> _WHAT YOU WILL DO_
From the data below, repeat exactly the lines from the line with "- [[picea abies]]" to the line with "- [[picea asperata]]", both included.

======== STUDY MATERIAL ========

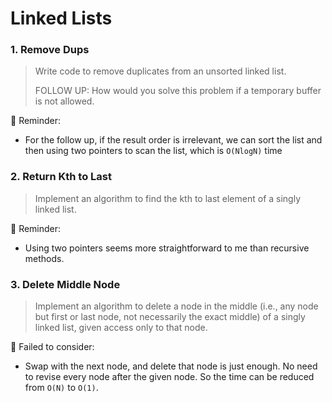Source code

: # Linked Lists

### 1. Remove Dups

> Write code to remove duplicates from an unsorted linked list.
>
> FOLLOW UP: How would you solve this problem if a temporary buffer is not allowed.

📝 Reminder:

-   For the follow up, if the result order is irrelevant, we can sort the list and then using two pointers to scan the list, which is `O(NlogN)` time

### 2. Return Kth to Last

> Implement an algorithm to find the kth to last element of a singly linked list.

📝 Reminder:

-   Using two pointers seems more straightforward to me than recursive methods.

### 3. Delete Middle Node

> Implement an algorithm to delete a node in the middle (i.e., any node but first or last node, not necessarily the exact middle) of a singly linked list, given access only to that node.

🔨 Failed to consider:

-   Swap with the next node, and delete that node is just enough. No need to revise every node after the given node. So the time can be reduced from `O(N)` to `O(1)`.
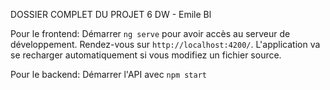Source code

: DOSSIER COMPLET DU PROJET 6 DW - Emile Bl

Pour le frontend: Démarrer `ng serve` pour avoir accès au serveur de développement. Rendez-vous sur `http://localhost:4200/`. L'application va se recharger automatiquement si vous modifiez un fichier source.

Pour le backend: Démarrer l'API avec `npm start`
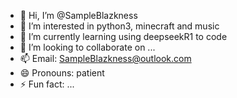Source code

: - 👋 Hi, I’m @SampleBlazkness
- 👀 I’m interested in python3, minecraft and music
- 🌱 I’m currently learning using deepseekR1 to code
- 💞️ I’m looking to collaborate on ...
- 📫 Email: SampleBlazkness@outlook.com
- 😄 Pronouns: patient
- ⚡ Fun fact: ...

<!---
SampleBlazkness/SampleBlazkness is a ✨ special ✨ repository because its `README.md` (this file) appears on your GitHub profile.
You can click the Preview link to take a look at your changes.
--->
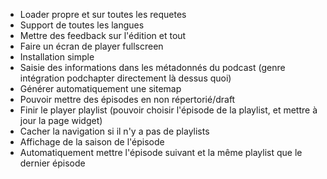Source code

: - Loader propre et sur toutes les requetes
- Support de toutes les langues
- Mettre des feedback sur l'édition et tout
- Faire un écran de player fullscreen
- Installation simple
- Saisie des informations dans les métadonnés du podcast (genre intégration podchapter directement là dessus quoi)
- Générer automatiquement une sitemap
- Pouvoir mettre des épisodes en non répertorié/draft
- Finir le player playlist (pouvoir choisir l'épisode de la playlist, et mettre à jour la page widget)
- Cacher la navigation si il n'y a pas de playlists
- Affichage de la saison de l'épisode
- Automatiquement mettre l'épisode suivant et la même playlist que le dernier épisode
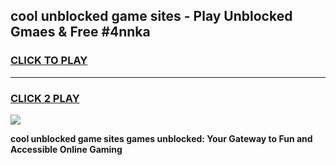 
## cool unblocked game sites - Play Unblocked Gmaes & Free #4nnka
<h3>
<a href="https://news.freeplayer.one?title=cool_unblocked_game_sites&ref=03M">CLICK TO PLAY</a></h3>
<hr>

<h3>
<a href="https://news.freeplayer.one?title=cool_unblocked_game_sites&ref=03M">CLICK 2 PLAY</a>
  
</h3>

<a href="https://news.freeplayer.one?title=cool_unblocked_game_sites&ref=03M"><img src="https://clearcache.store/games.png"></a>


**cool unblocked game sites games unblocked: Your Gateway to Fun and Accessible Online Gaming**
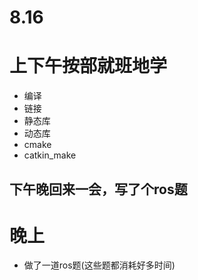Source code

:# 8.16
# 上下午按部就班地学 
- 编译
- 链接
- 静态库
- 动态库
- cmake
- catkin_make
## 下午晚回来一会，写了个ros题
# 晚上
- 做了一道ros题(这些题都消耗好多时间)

========
======== STUDY MATERIAL ========

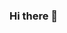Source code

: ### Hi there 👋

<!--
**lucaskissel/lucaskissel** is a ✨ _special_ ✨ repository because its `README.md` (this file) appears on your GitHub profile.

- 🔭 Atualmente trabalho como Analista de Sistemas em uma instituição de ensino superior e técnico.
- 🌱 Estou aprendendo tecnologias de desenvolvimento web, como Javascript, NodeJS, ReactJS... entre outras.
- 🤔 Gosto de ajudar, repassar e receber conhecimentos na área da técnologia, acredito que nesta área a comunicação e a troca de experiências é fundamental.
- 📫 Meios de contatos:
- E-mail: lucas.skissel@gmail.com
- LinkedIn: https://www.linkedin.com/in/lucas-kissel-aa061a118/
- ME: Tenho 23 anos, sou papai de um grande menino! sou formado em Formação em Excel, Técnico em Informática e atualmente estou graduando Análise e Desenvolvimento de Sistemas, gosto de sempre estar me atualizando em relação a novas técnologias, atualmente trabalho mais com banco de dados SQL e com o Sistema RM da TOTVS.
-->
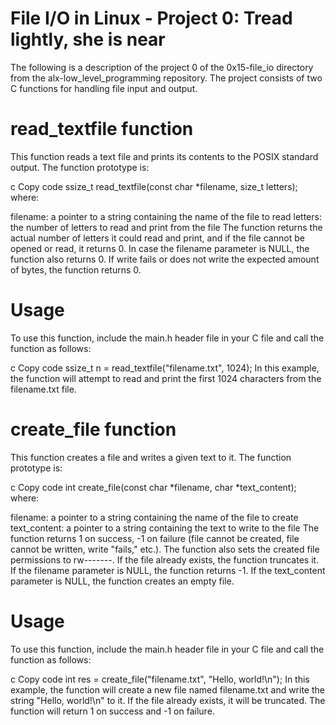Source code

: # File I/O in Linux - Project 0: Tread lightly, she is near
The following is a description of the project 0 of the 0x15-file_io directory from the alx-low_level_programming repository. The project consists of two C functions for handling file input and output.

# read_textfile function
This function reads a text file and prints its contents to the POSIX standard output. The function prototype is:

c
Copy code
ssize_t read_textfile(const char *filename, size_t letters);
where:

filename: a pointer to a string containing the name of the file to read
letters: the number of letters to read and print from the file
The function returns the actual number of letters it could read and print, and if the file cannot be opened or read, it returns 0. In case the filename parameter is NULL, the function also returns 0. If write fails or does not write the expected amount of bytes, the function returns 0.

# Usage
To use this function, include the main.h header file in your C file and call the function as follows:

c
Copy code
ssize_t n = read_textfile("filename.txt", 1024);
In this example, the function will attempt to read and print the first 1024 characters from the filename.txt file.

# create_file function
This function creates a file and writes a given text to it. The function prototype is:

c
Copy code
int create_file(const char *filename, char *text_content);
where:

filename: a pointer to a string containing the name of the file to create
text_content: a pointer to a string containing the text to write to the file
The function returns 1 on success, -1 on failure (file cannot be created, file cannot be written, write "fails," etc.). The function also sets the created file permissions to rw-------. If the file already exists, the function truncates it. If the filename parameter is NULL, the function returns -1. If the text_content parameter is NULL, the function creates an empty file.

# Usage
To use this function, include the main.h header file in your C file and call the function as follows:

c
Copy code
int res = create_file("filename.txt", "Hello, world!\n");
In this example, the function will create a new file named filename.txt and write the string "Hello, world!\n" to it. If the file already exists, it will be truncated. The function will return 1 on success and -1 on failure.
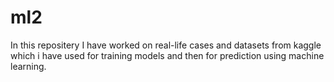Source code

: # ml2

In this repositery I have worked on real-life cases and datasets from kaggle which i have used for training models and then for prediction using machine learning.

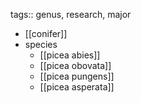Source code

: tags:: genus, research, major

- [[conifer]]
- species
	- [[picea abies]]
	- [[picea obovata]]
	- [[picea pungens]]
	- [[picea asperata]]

========

> _SOLUTION TO THE PROBLEM_
	- [[picea abies]]
	- [[picea obovata]]
	- [[picea pungens]]
	- [[picea asperata]]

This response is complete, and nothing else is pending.